The Chalk is exposed in chalk pits on the South Downs and also outcrops eastwards
along the coast from Felpham. Originally divided into the Lower, Middle and Upper
Chalk, it is now separated into the Grey Chalk Group and the White Chalk Group. These
are further divided into a number of Formations that are characterised by relatively
distinctive variations in the chalk sediment. Many chalk pits, like the one shown
in the photograph are on private land, but there are numerous smaller pits that can
be reached from public footpaths.
For more on the Chalk, listen to our expert Rory Mortimore by following this link
and selecting the Chalk audio programme.
Chalk was formerly dug for lime-making and the remains of lime kilns can still be
found on the South Downs. There are large ones to be seen at the Working Museum at
Amberley. Chalk was also once used as a building stone and many churches, such as
at North Stoke, have made extensive use of the stone. Flint also comes from the Chalk
and the traces of ancient flint mines can be seen on the hilltops The mines at Cissbury
(photograph) are particularly well known.
Formation of flint
There are many incorrect statements on how flint is formed, but the chemistry is
now well understood. The Chalk seas thrived with life, including sponges and microscopic
organisms that built their skeletons from silica dissolved in the sea water.

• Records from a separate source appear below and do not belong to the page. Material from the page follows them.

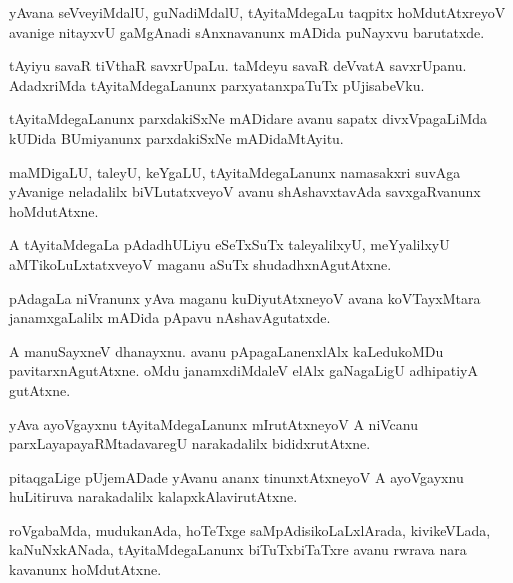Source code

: \documentclass{article}
\begin{document}
\begin{mng}%
yAvana seVveyiMdalU, guNadiMdalU, tAyitaMdegaLu taqpitx
hoMdutAtxreyoV avanige nitayxvU gaMgAnadi sAnxnavanunx mADida puNayxvu
barutatxde.
\end{mng}

\begin{mng}%
tAyiyu savaR tiVthaR savxrUpaLu. taMdeyu savaR deVvatA
savxrUpanu. AdadxriMda tAyitaMdegaLanunx parxyatanxpaTuTx pUjisabeVku.
\end{mng}

\begin{mng}%
tAyitaMdegaLanunx parxdakiSxNe mADidare avanu sapatx divxVpagaLiMda
kUDida BUmiyanunx parxdakiSxNe mADidaMtAyitu.
\end{mng}

\begin{mng}%
maMDigaLU, taleyU, keYgaLU, tAyitaMdegaLanunx namasakxri
suvAga yAvanige neladalilx biVLutatxveyoV avanu shAshavxtavAda savxgaRvanunx
hoMdutAtxne.
\end{mng}

\begin{mng}%
A tAyitaMdegaLa pAdadhULiyu eSeTxSuTx taleyalilxyU,
meYyalilxyU aMTikoLuLxtatxveyoV maganu aSuTx shudadhxnAgutAtxne.
\end{mng}

\begin{mng}%
pAdagaLa niVranunx yAva maganu kuDiyutAtxneyoV avana 
koVTayxMtara janamxgaLalilx mADida pApavu nAshavAgutatxde.
\end{mng}

\begin{mng}%
A manuSayxneV dhanayxnu. avanu pApagaLanenxlAlx kaLedukoMDu
pavitarxnAgutAtxne. oMdu janamxdiMdaleV elAlx gaNagaLigU adhipatiyA
gutAtxne.
\end{mng}

\begin{mng}%
yAva ayoVgayxnu tAyitaMdegaLanunx mIrutAtxneyoV A
niVcanu parxLayapayaRMtadavaregU narakadalilx bididxrutAtxne.
\end{mng}

\begin{mng}%
pitaqgaLige pUjemADade yAvanu ananx tinunxtAtxneyoV A
ayoVgayxnu huLitiruva narakadalilx kalapxkAlavirutAtxne.
\end{mng}

\begin{mng}%
roVgabaMda, mudukanAda, hoTeTxge saMpAdisikoLaLxlArada, 
kivikeVLada, kaNuNxkANada, tAyitaMdegaLanunx biTuTxbiTaTxre avanu rwrava nara
kavanunx hoMdutAtxne.
\end{mng}
\end{document}
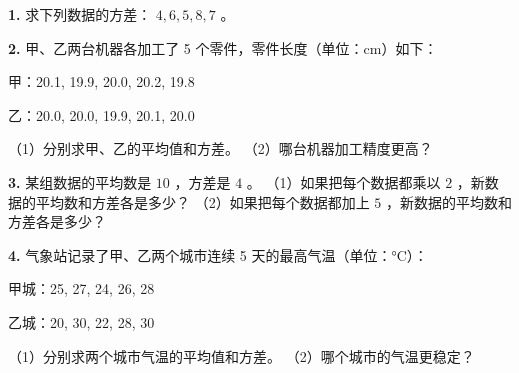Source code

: \begin{practice}


\textbf{1.} 求下列数据的方差： $4, 6, 5, 8, 7$ 。

\textbf{2.} 甲、乙两台机器各加工了 5 个零件，零件长度（单位：cm）如下：

甲：20.1, 19.9, 20.0, 20.2, 19.8

乙：20.0, 20.0, 19.9, 20.1, 20.0

（1）分别求甲、乙的平均值和方差。
（2）哪台机器加工精度更高？

\textbf{3.} 某组数据的平均数是 $10$ ，方差是 $4$ 。
（1）如果把每个数据都乘以 $2$ ，新数据的平均数和方差各是多少？
（2）如果把每个数据都加上 $5$ ，新数据的平均数和方差各是多少？

\textbf{4.} 气象站记录了甲、乙两个城市连续 5 天的最高气温（单位：°C）：

甲城：25, 27, 24, 26, 28

乙城：20, 30, 22, 28, 30

（1）分别求两个城市气温的平均值和方差。
（2）哪个城市的气温更稳定？

\end{practice}




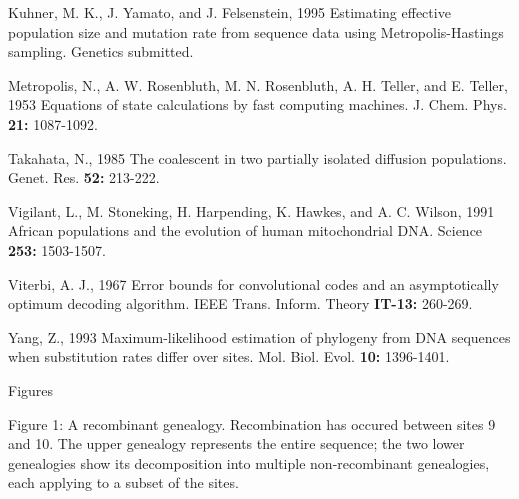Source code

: {\medskip
{\sc Kuhner,} M. K., J. {\sc Yamato,} and J. {\sc Felsenstein,} 1995  
Estimating effective
population size and mutation rate from
sequence data using Metropolis-Hastings sampling.
Genetics submitted.

\medskip
{\sc Metropolis,} N., A. W. {\sc Rosenbluth,} M. N. 
{\sc Rosenbluth,} A. H. {\sc Teller,} and E. {\sc Teller},
1953  Equations of state calculations by fast computing machines.  J.
Chem. Phys. {\bf 21:} 1087-1092.

\medskip
{\sc Takahata,} N., 1985  The coalescent in two partially isolated
diffusion populations.  Genet. Res. {\bf 52:} 213-222.

\medskip
{\sc Vigilant, L., M. Stoneking, H. Harpending, K. Hawkes,} and {\sc A. C.
Wilson,} 1991  African populations and the evolution of human
mitochondrial DNA.  Science {\bf 253:} 1503-1507.
 
\medskip
{\sc Viterbi,} A. J., 1967  Error bounds for convolutional codes and an
asymptotically optimum decoding algorithm.  IEEE Trans. Inform. Theory
{\bf IT-13:} 260-269.

\medskip
{\sc Yang,} Z., 1993  Maximum-likelihood estimation of phylogeny from
DNA sequences when substitution rates differ over sites.  Mol. Biol.
Evol. {\bf 10:} 1396-1401.
}

\bigskip
{\center Figures}
\bigskip

Figure 1:  A recombinant genealogy.  Recombination has occured between
sites 9 and 10.  The upper genealogy represents the entire sequence; the
two lower genealogies show its decomposition into multiple
non-recombinant genealogies, each applying to a subset of the sites.



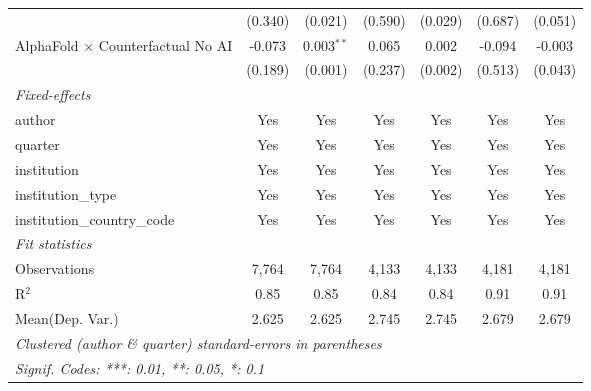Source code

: \begin{tabular}{lcccccc}
                                            & (0.340)       & (0.021)        & (0.590)      & (0.029)       & (0.687) & (0.051)\\   
   AlphaFold $\times$ Counterfactual No AI  & -0.073        & 0.003$^{**}$   & 0.065        & 0.002         & -0.094  & -0.003\\   
                                            & (0.189)       & (0.001)        & (0.237)      & (0.002)       & (0.513) & (0.043)\\   
   \midrule
   \emph{Fixed-effects}\\
   author                                   & Yes           & Yes            & Yes          & Yes           & Yes     & Yes\\  
   quarter                                  & Yes           & Yes            & Yes          & Yes           & Yes     & Yes\\  
   institution                              & Yes           & Yes            & Yes          & Yes           & Yes     & Yes\\  
   institution\_type                        & Yes           & Yes            & Yes          & Yes           & Yes     & Yes\\  
   institution\_country\_code               & Yes           & Yes            & Yes          & Yes           & Yes     & Yes\\  
   \midrule
   \emph{Fit statistics}\\
   Observations                             & 7,764         & 7,764          & 4,133        & 4,133         & 4,181   & 4,181\\  
   R$^2$                                    & 0.85          & 0.85           & 0.84         & 0.84          & 0.91    & 0.91\\  
Mean(Dep. Var.) & 2.625 & 2.625 & 2.745 & 2.745 & 2.679 & 2.679 \\
   \midrule \midrule
   \multicolumn{7}{l}{\emph{Clustered (author \& quarter) standard-errors in parentheses}}\\
   \multicolumn{7}{l}{\emph{Signif. Codes: ***: 0.01, **: 0.05, *: 0.1}}\\
\end{tabular}
\par\endgroup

On death and burial in the chalk mud, the silica slowly re-dissolved to provide silica-rich
water within the sediment. There then follows some complex chemistry in which the
silica is precipitated from solution at the boundary of the oxygen-rich sediments
immediately beneath the sea floor and the low oxygen sediments below about 10 metres
beneath the sea floor.
Flint is the end product from this precipitation of silica. It often forms around
fossils sponges and the shells of sea urchins (echinoids), which provide a nucleus
for the flint to form. However, most flint is formed in ancient burrow systems that
provided easier passage for the mineral-rich waters.
Flint nodules in Chalk in a beach exposure at Seaford. The nodules have formed within
burrows excavated by creatures that lived in the soft ooze of the Chalk sea floor.
The partial preservation of burrows is the reason why flint nodules tend to be knobbly.